AnalysisException: Traceback (most recent call last):
File "/Users/name.surname@domain.se/.bundle/Testproject_2/dev/files/src/notebook", cell 4, line 11
      2 csv_file_path = "abfss://storage-dm-int-container@devdomaindmdbxint01.dfs.core.windows.net/dummy.csv"
      3 schema_location = "abfss://storage-dm-int-container@devdomaindmdbxint01.dfs.core.windows.net/_schema8/"
      4 df = (
      5     session.readStream
      6     .format("cloudFiles")
      7     .option("cloudFiles.format", "csv")
      8     .option("header", "true")
      9     .option("inferSchema", "true")
     10     .option("cloudFiles.schemaLocation", schema_location)
---> 11     .load(csv_file_path)
     12 )

AnalysisException: [RequestId=3ef8b745-48dc-4ae1-b2f6-9afaaf442c3b ErrorClass=INVALID_PARAMETER_VALUE.LOCATION_OVERLAP] Input path url 'abfss://unity-catalog-storage@devdomaindatalakesc01.dfs.core.windows.net/dev-data-domain/__unitystorage/catalogs/cf3123b2-b661-48d9-9baa-a0b0214d5a29/tables/3775a194-3db0-48a6-8c0e-cce43c26c9e7/_dlt_metadata/_autoloader' overlaps with managed storage within 'CheckPathAccess' call. .

Relevant code:

from pyspark.sql.functions import *
csv_file_path = "abfss://storage-dm-int-container@devdomaindmdbxint01.dfs.core.windows.net/dummy.csv"
schema_location = "abfss://storage-dm-int-container@devdomaindmdbxint01.dfs.core.windows.net/_schema8/"
df = (
    session.readStream
    .format("cloudFiles")
    .option("cloudFiles.format", "csv")
    .option("header", "true")
    .option("inferSchema", "true")
    .option("cloudFiles.schemaLocation", schema_location)
    .load(csv_file_path)
)

checkpoint_path = "/Volumes/dev-data-domain/bronze/test/_checkpoint5"  

query = (
    df.writeStream
    .format("delta")
    .option("checkpointLocation", checkpoint_path)
    .outputMode("append")
    .trigger(once=True)
    .toTable("`dev-data-domain`.bronze.delta_table_pipeline3")
)

Khaja_Zaffer · ‎09-14-2025

Hello @mattstyl-ff

As you can see the error :

ErrorClass=INVALID_PARAMETER_VALUE.LOCATION_OVERLAP]
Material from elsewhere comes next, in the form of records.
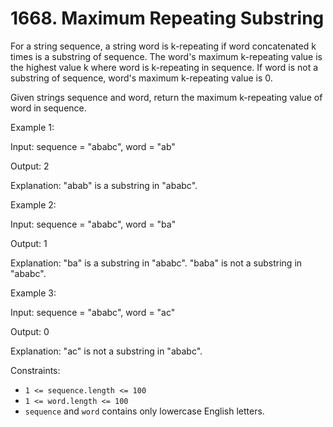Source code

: # 1668. Maximum Repeating Substring

For a string sequence, a string word is k-repeating if word concatenated k times is a substring of sequence. The word's maximum k-repeating value is the highest value k where word is k-repeating in sequence. If word is not a substring of sequence, word's maximum k-repeating value is 0.

Given strings sequence and word, return the maximum k-repeating value of word in sequence.


Example 1:

Input: sequence = "ababc", word = "ab"

Output: 2

Explanation: "abab" is a substring in "ababc".

Example 2:

Input: sequence = "ababc", word = "ba"

Output: 1

Explanation: "ba" is a substring in "ababc". "baba" is not a substring in "ababc".

Example 3:

Input: sequence = "ababc", word = "ac"

Output: 0

Explanation: "ac" is not a substring in "ababc".



Constraints:

* `1 <= sequence.length <= 100`
* `1 <= word.length <= 100`
* `sequence` and `word` contains only lowercase English letters.

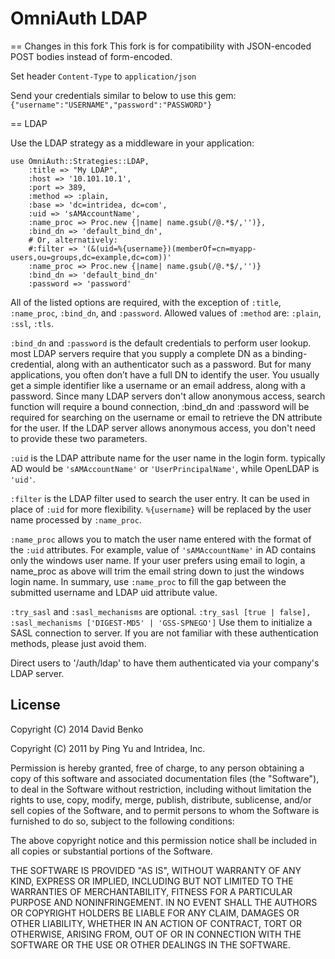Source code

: # OmniAuth LDAP

== Changes in this fork
This fork is for compatibility with JSON-encoded POST bodies instead of form-encoded.

Set header `Content-Type` to `application/json`

Send your credentials similar to below to use this gem:
`{"username":"USERNAME","password":"PASSWORD"}`

== LDAP

Use the LDAP strategy as a middleware in your application:

    use OmniAuth::Strategies::LDAP, 
        :title => "My LDAP", 
        :host => '10.101.10.1',
        :port => 389,
        :method => :plain,
        :base => 'dc=intridea, dc=com',
        :uid => 'sAMAccountName',
        :name_proc => Proc.new {|name| name.gsub(/@.*$/,'')},
        :bind_dn => 'default_bind_dn',
        # Or, alternatively:
        #:filter => '(&(uid=%{username})(memberOf=cn=myapp-users,ou=groups,dc=example,dc=com))'
        :name_proc => Proc.new {|name| name.gsub(/@.*$/,'')}
        :bind_dn => 'default_bind_dn'
        :password => 'password'

All of the listed options are required, with the exception of `:title`, `:name_proc`, `:bind_dn`, and `:password`.
Allowed values of `:method` are: `:plain`, `:ssl`, `:tls`.

`:bind_dn` and `:password` is the default credentials to perform user lookup.
  most LDAP servers require that you supply a complete DN as a binding-credential, along with an authenticator
  such as a password. But for many applications, you often don’t have a full DN to identify the user. 
  You usually get a simple identifier like a username or an email address, along with a password. 
  Since many LDAP servers don't allow anonymous access, search function will require a bound connection, 
  :bind_dn and :password will be required for searching on the username or email to retrieve the DN attribute 
  for the user. If the LDAP server allows anonymous access, you don't need to provide these two parameters.

`:uid` is the LDAP attribute name for the user name in the login form. 
  typically AD would be `'sAMAccountName'` or `'UserPrincipalName'`, while OpenLDAP is `'uid'`.

`:filter` is the LDAP filter used to search the user entry. It can be used in place of `:uid` for more flexibility.
  `%{username}` will be replaced by the user name processed by `:name_proc`.

`:name_proc` allows you to match the user name entered with the format of the `:uid` attributes. 
  For example, value of `'sAMAccountName'` in AD contains only the windows user name. If your user prefers using 
  email to login, a name_proc as above will trim the email string down to just the windows login name. 
  In summary, use `:name_proc` to fill the gap between the submitted username and LDAP uid attribute value.
 
`:try_sasl` and `:sasl_mechanisms` are optional. `:try_sasl [true | false], :sasl_mechanisms ['DIGEST-MD5' | 'GSS-SPNEGO']`
  Use them to initialize a SASL connection to server. If you are not familiar with these authentication methods, 
  please just avoid them.

Direct users to '/auth/ldap' to have them authenticated via your company's LDAP server.


## License

Copyright (C) 2014 David Benko

Copyright (C) 2011 by Ping Yu and Intridea, Inc.

Permission is hereby granted, free of charge, to any person obtaining a copy
of this software and associated documentation files (the "Software"), to deal
in the Software without restriction, including without limitation the rights
to use, copy, modify, merge, publish, distribute, sublicense, and/or sell
copies of the Software, and to permit persons to whom the Software is
furnished to do so, subject to the following conditions:

The above copyright notice and this permission notice shall be included in
all copies or substantial portions of the Software.

THE SOFTWARE IS PROVIDED "AS IS", WITHOUT WARRANTY OF ANY KIND, EXPRESS OR
IMPLIED, INCLUDING BUT NOT LIMITED TO THE WARRANTIES OF MERCHANTABILITY,
FITNESS FOR A PARTICULAR PURPOSE AND NONINFRINGEMENT. IN NO EVENT SHALL THE
AUTHORS OR COPYRIGHT HOLDERS BE LIABLE FOR ANY CLAIM, DAMAGES OR OTHER
LIABILITY, WHETHER IN AN ACTION OF CONTRACT, TORT OR OTHERWISE, ARISING FROM,
OUT OF OR IN CONNECTION WITH THE SOFTWARE OR THE USE OR OTHER DEALINGS IN
THE SOFTWARE.
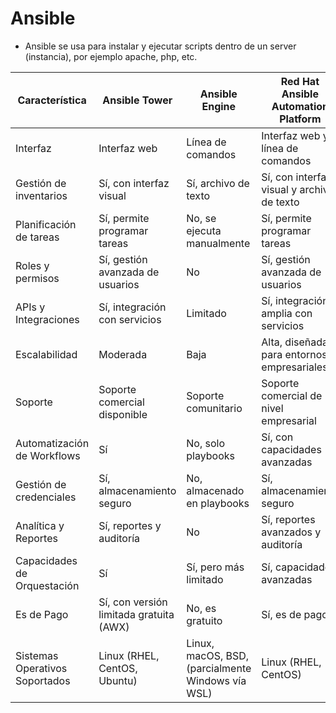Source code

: # Ansible

- Ansible se usa para instalar y ejecutar scripts dentro de un server (instancia), por ejemplo apache, php, etc.

| Característica                 | Ansible Tower                           | Ansible Engine                                    | Red Hat Ansible Automation Platform        |
|--------------------------------|-----------------------------------------|---------------------------------------------------|--------------------------------------------|
| Interfaz                       | Interfaz web                            | Línea de comandos                                 | Interfaz web y línea de comandos           |
| Gestión de inventarios         | Sí, con interfaz visual                 | Sí, archivo de texto                              | Sí, con interfaz visual y archivo de texto |
| Planificación de tareas        | Sí, permite programar tareas            | No, se ejecuta manualmente                        | Sí, permite programar tareas               |
| Roles y permisos               | Sí, gestión avanzada de usuarios        | No                                                | Sí, gestión avanzada de usuarios           |
| APIs y Integraciones           | Sí, integración con servicios           | Limitado                                          | Sí, integración amplia con servicios       |
| Escalabilidad                  | Moderada                                | Baja                                              | Alta, diseñada para entornos empresariales |
| Soporte                        | Soporte comercial disponible            | Soporte comunitario                               | Soporte comercial de nivel empresarial     |
| Automatización de Workflows    | Sí                                      | No, solo playbooks                                | Sí, con capacidades avanzadas              |
| Gestión de credenciales        | Sí, almacenamiento seguro               | No, almacenado en playbooks                       | Sí, almacenamiento seguro                  |
| Analítica y Reportes           | Sí, reportes y auditoría                | No                                                | Sí, reportes avanzados y auditoría         |
| Capacidades de Orquestación    | Sí                                      | Sí, pero más limitado                             | Sí, capacidades avanzadas                  |
| Es de Pago                     | Sí, con versión limitada gratuita (AWX) | No, es gratuito                                   | Sí, es de pago                             |
| Sistemas Operativos Soportados | Linux (RHEL, CentOS, Ubuntu)            | Linux, macOS, BSD, (parcialmente Windows vía WSL) | Linux (RHEL, CentOS)                       |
Databricks automatically manages the storage location under the UC catalog’s storage root.

either you don’t need to (and shouldn’t) set schemaLocation or checkpointLocation.

or

you must explicitly set them to an external ADLS path (outside UC) like below:

schema_location = "abfss://storage-dm-int-container@devdomaindmdbxint01.dfs.core.windows.net/autoloader/schema/testproject"
checkpoint_path = "abfss://storage-dm-int-container@devdomaindmdbxint01.dfs.core.windows.net/autoloader/checkpoints/testproject"

df = (
session.readStream
.format("cloudFiles")
.option("cloudFiles.format", "csv")
.option("header", "true")
.option("inferSchema", "true")
.option("cloudFiles.schemaLocation", schema_location)
.load(csv_file_path)
)

query = (
df.writeStream
.format("delta")
.option("checkpointLocation", checkpoint_path)
.outputMode("append")
.trigger(once=True)
.toTable("`dev-data-domain`.bronze.delta_table_pipeline3")
)

try to update the code and Clean Up Existing Artifacts.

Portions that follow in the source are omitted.